§ **Input data**:
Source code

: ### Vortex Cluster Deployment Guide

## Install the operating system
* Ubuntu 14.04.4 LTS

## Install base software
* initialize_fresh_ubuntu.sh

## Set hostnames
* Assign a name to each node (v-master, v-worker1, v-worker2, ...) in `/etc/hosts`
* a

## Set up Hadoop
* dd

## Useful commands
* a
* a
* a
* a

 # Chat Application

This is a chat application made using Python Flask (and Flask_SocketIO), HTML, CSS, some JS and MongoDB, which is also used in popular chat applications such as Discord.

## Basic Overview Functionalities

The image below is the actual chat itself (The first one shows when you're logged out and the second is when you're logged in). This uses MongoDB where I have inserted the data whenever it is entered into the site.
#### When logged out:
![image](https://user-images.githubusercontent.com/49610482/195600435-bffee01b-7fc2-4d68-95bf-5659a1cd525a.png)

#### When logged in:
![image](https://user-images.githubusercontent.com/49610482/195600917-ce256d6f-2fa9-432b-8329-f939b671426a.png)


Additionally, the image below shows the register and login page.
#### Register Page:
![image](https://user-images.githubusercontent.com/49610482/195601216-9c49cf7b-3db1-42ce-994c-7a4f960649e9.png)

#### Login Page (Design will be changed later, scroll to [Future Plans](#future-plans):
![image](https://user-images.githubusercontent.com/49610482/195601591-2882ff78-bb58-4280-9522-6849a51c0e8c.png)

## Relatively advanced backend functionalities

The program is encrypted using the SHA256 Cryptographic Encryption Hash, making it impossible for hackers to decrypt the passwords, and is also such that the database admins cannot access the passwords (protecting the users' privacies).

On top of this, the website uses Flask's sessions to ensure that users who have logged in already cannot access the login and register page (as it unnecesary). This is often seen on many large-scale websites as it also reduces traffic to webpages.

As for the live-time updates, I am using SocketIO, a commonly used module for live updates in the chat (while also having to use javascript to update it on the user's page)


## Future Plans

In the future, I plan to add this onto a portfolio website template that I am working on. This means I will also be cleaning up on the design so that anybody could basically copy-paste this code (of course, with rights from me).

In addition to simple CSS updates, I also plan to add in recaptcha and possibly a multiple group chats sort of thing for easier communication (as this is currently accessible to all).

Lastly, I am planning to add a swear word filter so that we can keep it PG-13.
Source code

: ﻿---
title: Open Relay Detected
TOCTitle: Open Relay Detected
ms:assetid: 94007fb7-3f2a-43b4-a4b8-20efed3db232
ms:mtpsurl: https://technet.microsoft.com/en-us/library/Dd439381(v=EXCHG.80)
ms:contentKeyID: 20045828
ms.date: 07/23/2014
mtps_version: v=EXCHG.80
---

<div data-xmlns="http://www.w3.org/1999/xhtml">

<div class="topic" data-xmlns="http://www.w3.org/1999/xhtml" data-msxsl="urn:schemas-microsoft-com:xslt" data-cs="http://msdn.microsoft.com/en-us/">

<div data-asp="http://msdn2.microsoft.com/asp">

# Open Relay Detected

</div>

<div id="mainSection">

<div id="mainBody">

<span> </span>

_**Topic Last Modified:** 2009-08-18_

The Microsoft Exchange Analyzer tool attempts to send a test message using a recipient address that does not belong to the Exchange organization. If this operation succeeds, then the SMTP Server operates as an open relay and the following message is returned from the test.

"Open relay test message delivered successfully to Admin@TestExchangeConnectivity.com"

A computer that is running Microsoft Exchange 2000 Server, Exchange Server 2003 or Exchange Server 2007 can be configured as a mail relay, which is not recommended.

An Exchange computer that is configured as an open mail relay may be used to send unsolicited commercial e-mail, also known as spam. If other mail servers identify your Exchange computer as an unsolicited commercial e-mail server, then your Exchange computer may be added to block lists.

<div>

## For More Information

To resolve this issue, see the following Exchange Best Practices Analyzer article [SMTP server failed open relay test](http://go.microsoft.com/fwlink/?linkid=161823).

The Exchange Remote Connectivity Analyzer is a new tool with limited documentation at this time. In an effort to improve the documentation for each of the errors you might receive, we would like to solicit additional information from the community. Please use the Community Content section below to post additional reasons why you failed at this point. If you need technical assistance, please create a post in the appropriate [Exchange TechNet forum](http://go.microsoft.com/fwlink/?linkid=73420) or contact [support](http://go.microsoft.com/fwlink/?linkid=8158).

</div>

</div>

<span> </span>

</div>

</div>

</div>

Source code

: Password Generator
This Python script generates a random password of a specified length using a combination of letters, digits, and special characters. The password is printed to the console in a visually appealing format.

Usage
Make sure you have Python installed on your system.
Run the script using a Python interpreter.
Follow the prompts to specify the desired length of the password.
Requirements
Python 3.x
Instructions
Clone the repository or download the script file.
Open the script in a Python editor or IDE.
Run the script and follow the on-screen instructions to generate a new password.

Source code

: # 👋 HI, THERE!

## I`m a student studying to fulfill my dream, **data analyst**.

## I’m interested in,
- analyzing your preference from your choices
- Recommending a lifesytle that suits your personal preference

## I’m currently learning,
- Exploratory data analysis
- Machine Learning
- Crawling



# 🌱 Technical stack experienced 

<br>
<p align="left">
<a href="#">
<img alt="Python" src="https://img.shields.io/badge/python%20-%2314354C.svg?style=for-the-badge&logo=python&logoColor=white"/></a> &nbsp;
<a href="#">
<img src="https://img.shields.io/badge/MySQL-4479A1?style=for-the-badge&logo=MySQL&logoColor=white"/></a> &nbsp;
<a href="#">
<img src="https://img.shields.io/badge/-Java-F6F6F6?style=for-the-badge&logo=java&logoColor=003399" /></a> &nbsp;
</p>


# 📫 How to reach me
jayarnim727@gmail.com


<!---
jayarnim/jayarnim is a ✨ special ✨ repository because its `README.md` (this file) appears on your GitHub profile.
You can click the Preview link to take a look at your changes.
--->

§ **Activity**:
Retype all of the lines shown above, keeping each one exact.

§ **Answer below**:
Source code

: ### Vortex Cluster Deployment Guide

## Install the operating system
* Ubuntu 14.04.4 LTS

## Install base software
* initialize_fresh_ubuntu.sh

## Set hostnames
* Assign a name to each node (v-master, v-worker1, v-worker2, ...) in `/etc/hosts`
* a

## Set up Hadoop
* dd

## Useful commands
* a
* a
* a
* a

 # Chat Application

This is a chat application made using Python Flask (and Flask_SocketIO), HTML, CSS, some JS and MongoDB, which is also used in popular chat applications such as Discord.

## Basic Overview Functionalities

The image below is the actual chat itself (The first one shows when you're logged out and the second is when you're logged in). This uses MongoDB where I have inserted the data whenever it is entered into the site.
#### When logged out:
![image](https://user-images.githubusercontent.com/49610482/195600435-bffee01b-7fc2-4d68-95bf-5659a1cd525a.png)

#### When logged in:
![image](https://user-images.githubusercontent.com/49610482/195600917-ce256d6f-2fa9-432b-8329-f939b671426a.png)


Additionally, the image below shows the register and login page.
#### Register Page:
![image](https://user-images.githubusercontent.com/49610482/195601216-9c49cf7b-3db1-42ce-994c-7a4f960649e9.png)

#### Login Page (Design will be changed later, scroll to [Future Plans](#future-plans):
![image](https://user-images.githubusercontent.com/49610482/195601591-2882ff78-bb58-4280-9522-6849a51c0e8c.png)

## Relatively advanced backend functionalities

The program is encrypted using the SHA256 Cryptographic Encryption Hash, making it impossible for hackers to decrypt the passwords, and is also such that the database admins cannot access the passwords (protecting the users' privacies).

On top of this, the website uses Flask's sessions to ensure that users who have logged in already cannot access the login and register page (as it unnecesary). This is often seen on many large-scale websites as it also reduces traffic to webpages.

As for the live-time updates, I am using SocketIO, a commonly used module for live updates in the chat (while also having to use javascript to update it on the user's page)


## Future Plans

In the future, I plan to add this onto a portfolio website template that I am working on. This means I will also be cleaning up on the design so that anybody could basically copy-paste this code (of course, with rights from me).

In addition to simple CSS updates, I also plan to add in recaptcha and possibly a multiple group chats sort of thing for easier communication (as this is currently accessible to all).

Lastly, I am planning to add a swear word filter so that we can keep it PG-13.
Source code

: ﻿---
title: Open Relay Detected
TOCTitle: Open Relay Detected
ms:assetid: 94007fb7-3f2a-43b4-a4b8-20efed3db232
ms:mtpsurl: https://technet.microsoft.com/en-us/library/Dd439381(v=EXCHG.80)
ms:contentKeyID: 20045828
ms.date: 07/23/2014
mtps_version: v=EXCHG.80
---

<div data-xmlns="http://www.w3.org/1999/xhtml">

<div class="topic" data-xmlns="http://www.w3.org/1999/xhtml" data-msxsl="urn:schemas-microsoft-com:xslt" data-cs="http://msdn.microsoft.com/en-us/">

<div data-asp="http://msdn2.microsoft.com/asp">

# Open Relay Detected

</div>

<div id="mainSection">

<div id="mainBody">

<span> </span>

_**Topic Last Modified:** 2009-08-18_

The Microsoft Exchange Analyzer tool attempts to send a test message using a recipient address that does not belong to the Exchange organization. If this operation succeeds, then the SMTP Server operates as an open relay and the following message is returned from the test.

"Open relay test message delivered successfully to Admin@TestExchangeConnectivity.com"

A computer that is running Microsoft Exchange 2000 Server, Exchange Server 2003 or Exchange Server 2007 can be configured as a mail relay, which is not recommended.

An Exchange computer that is configured as an open mail relay may be used to send unsolicited commercial e-mail, also known as spam. If other mail servers identify your Exchange computer as an unsolicited commercial e-mail server, then your Exchange computer may be added to block lists.

<div>

## For More Information

To resolve this issue, see the following Exchange Best Practices Analyzer article [SMTP server failed open relay test](http://go.microsoft.com/fwlink/?linkid=161823).

The Exchange Remote Connectivity Analyzer is a new tool with limited documentation at this time. In an effort to improve the documentation for each of the errors you might receive, we would like to solicit additional information from the community. Please use the Community Content section below to post additional reasons why you failed at this point. If you need technical assistance, please create a post in the appropriate [Exchange TechNet forum](http://go.microsoft.com/fwlink/?linkid=73420) or contact [support](http://go.microsoft.com/fwlink/?linkid=8158).

</div>

</div>

<span> </span>

</div>

</div>

</div>

Source code

: Password Generator
This Python script generates a random password of a specified length using a combination of letters, digits, and special characters. The password is printed to the console in a visually appealing format.

Usage
Make sure you have Python installed on your system.
Run the script using a Python interpreter.
Follow the prompts to specify the desired length of the password.
Requirements
Python 3.x
Instructions
Clone the repository or download the script file.
Open the script in a Python editor or IDE.
Run the script and follow the on-screen instructions to generate a new password.

Source code

: # 👋 HI, THERE!

## I`m a student studying to fulfill my dream, **data analyst**.

## I’m interested in,
- analyzing your preference from your choices
- Recommending a lifesytle that suits your personal preference

## I’m currently learning,
- Exploratory data analysis
- Machine Learning
- Crawling



# 🌱 Technical stack experienced 

<br>
<p align="left">
<a href="#">
<img alt="Python" src="https://img.shields.io/badge/python%20-%2314354C.svg?style=for-the-badge&logo=python&logoColor=white"/></a> &nbsp;
<a href="#">
<img src="https://img.shields.io/badge/MySQL-4479A1?style=for-the-badge&logo=MySQL&logoColor=white"/></a> &nbsp;
<a href="#">
<img src="https://img.shields.io/badge/-Java-F6F6F6?style=for-the-badge&logo=java&logoColor=003399" /></a> &nbsp;
</p>


# 📫 How to reach me
jayarnim727@gmail.com


<!---
jayarnim/jayarnim is a ✨ special ✨ repository because its `README.md` (this file) appears on your GitHub profile.
You can click the Preview link to take a look at your changes.
--->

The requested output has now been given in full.